## WHAT TO WORK ON
For this exercise, repeat every line of the material exactly.
+--
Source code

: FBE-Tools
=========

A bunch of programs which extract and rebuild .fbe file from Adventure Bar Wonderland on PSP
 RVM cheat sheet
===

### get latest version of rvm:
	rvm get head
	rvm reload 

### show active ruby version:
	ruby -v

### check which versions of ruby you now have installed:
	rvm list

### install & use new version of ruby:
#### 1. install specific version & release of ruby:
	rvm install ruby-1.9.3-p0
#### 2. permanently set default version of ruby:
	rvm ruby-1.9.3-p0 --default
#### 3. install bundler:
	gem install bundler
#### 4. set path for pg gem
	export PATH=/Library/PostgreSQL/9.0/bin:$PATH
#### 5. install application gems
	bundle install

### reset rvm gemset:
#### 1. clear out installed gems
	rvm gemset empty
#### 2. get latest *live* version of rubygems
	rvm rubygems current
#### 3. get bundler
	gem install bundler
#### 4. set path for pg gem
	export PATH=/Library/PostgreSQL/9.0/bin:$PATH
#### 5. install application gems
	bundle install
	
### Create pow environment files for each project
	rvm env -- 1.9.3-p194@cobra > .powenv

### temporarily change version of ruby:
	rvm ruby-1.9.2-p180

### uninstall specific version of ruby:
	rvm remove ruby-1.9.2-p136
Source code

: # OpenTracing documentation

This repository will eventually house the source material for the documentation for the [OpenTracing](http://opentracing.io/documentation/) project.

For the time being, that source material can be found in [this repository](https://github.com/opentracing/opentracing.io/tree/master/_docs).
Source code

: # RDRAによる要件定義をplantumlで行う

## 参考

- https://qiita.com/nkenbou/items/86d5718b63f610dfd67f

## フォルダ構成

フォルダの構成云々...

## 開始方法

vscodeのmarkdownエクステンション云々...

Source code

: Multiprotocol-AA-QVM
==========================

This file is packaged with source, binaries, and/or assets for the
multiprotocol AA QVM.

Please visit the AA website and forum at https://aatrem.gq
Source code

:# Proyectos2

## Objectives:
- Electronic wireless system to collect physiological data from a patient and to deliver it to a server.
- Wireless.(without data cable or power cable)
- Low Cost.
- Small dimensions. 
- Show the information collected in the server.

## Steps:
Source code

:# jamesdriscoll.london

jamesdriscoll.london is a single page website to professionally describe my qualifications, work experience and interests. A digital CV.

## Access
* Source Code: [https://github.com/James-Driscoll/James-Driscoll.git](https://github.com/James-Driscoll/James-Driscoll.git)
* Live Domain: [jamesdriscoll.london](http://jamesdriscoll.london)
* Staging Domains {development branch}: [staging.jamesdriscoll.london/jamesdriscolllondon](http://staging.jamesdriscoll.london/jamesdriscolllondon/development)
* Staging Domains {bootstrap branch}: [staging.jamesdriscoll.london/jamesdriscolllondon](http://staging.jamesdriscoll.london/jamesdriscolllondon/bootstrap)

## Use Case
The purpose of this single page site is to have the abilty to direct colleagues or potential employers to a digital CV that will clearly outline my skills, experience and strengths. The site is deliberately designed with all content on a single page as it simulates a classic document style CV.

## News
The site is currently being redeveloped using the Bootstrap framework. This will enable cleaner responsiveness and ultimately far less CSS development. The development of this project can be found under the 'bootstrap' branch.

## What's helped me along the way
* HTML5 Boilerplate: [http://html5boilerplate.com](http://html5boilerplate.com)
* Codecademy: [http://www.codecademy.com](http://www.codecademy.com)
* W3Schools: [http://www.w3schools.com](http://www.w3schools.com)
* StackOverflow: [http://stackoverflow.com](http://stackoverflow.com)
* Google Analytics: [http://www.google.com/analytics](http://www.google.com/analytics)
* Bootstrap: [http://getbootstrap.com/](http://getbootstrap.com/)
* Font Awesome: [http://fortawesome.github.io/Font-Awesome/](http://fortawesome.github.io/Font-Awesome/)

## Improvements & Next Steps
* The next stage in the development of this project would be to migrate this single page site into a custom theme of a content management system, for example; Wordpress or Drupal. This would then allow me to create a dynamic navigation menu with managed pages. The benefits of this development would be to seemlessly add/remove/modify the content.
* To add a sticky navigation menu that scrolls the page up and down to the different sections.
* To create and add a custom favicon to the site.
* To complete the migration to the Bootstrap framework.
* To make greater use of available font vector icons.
+--
## EXERCISE RESPONSE
Source code

: FBE-Tools
=========

A bunch of programs which extract and rebuild .fbe file from Adventure Bar Wonderland on PSP
 RVM cheat sheet
===

### get latest version of rvm:
	rvm get head
	rvm reload 

### show active ruby version:
	ruby -v

### check which versions of ruby you now have installed:
	rvm list

### install & use new version of ruby:
#### 1. install specific version & release of ruby:
	rvm install ruby-1.9.3-p0
#### 2. permanently set default version of ruby:
	rvm ruby-1.9.3-p0 --default
#### 3. install bundler:
	gem install bundler
#### 4. set path for pg gem
	export PATH=/Library/PostgreSQL/9.0/bin:$PATH
#### 5. install application gems
	bundle install

### reset rvm gemset:
#### 1. clear out installed gems
	rvm gemset empty
#### 2. get latest *live* version of rubygems
	rvm rubygems current
#### 3. get bundler
	gem install bundler
#### 4. set path for pg gem
	export PATH=/Library/PostgreSQL/9.0/bin:$PATH
#### 5. install application gems
	bundle install
	
### Create pow environment files for each project
	rvm env -- 1.9.3-p194@cobra > .powenv

### temporarily change version of ruby:
	rvm ruby-1.9.2-p180

### uninstall specific version of ruby:
	rvm remove ruby-1.9.2-p136
Source code

: # OpenTracing documentation

This repository will eventually house the source material for the documentation for the [OpenTracing](http://opentracing.io/documentation/) project.

For the time being, that source material can be found in [this repository](https://github.com/opentracing/opentracing.io/tree/master/_docs).
Source code

: # RDRAによる要件定義をplantumlで行う

## 参考

- https://qiita.com/nkenbou/items/86d5718b63f610dfd67f

## フォルダ構成

フォルダの構成云々...

## 開始方法

vscodeのmarkdownエクステンション云々...

Source code

: Multiprotocol-AA-QVM
==========================

This file is packaged with source, binaries, and/or assets for the
multiprotocol AA QVM.

Please visit the AA website and forum at https://aatrem.gq
Source code

:# Proyectos2

## Objectives:
- Electronic wireless system to collect physiological data from a patient and to deliver it to a server.
- Wireless.(without data cable or power cable)
- Low Cost.
- Small dimensions. 
- Show the information collected in the server.

## Steps:
Source code

:# jamesdriscoll.london

jamesdriscoll.london is a single page website to professionally describe my qualifications, work experience and interests. A digital CV.

## Access
* Source Code: [https://github.com/James-Driscoll/James-Driscoll.git](https://github.com/James-Driscoll/James-Driscoll.git)
* Live Domain: [jamesdriscoll.london](http://jamesdriscoll.london)
* Staging Domains {development branch}: [staging.jamesdriscoll.london/jamesdriscolllondon](http://staging.jamesdriscoll.london/jamesdriscolllondon/development)
* Staging Domains {bootstrap branch}: [staging.jamesdriscoll.london/jamesdriscolllondon](http://staging.jamesdriscoll.london/jamesdriscolllondon/bootstrap)

## Use Case
The purpose of this single page site is to have the abilty to direct colleagues or potential employers to a digital CV that will clearly outline my skills, experience and strengths. The site is deliberately designed with all content on a single page as it simulates a classic document style CV.

## News
The site is currently being redeveloped using the Bootstrap framework. This will enable cleaner responsiveness and ultimately far less CSS development. The development of this project can be found under the 'bootstrap' branch.

## What's helped me along the way
* HTML5 Boilerplate: [http://html5boilerplate.com](http://html5boilerplate.com)
* Codecademy: [http://www.codecademy.com](http://www.codecademy.com)
* W3Schools: [http://www.w3schools.com](http://www.w3schools.com)
* StackOverflow: [http://stackoverflow.com](http://stackoverflow.com)
* Google Analytics: [http://www.google.com/analytics](http://www.google.com/analytics)
* Bootstrap: [http://getbootstrap.com/](http://getbootstrap.com/)
* Font Awesome: [http://fortawesome.github.io/Font-Awesome/](http://fortawesome.github.io/Font-Awesome/)

## Improvements & Next Steps
* The next stage in the development of this project would be to migrate this single page site into a custom theme of a content management system, for example; Wordpress or Drupal. This would then allow me to create a dynamic navigation menu with managed pages. The benefits of this development would be to seemlessly add/remove/modify the content.
* To add a sticky navigation menu that scrolls the page up and down to the different sections.
* To create and add a custom favicon to the site.
* To complete the migration to the Bootstrap framework.
* To make greater use of available font vector icons.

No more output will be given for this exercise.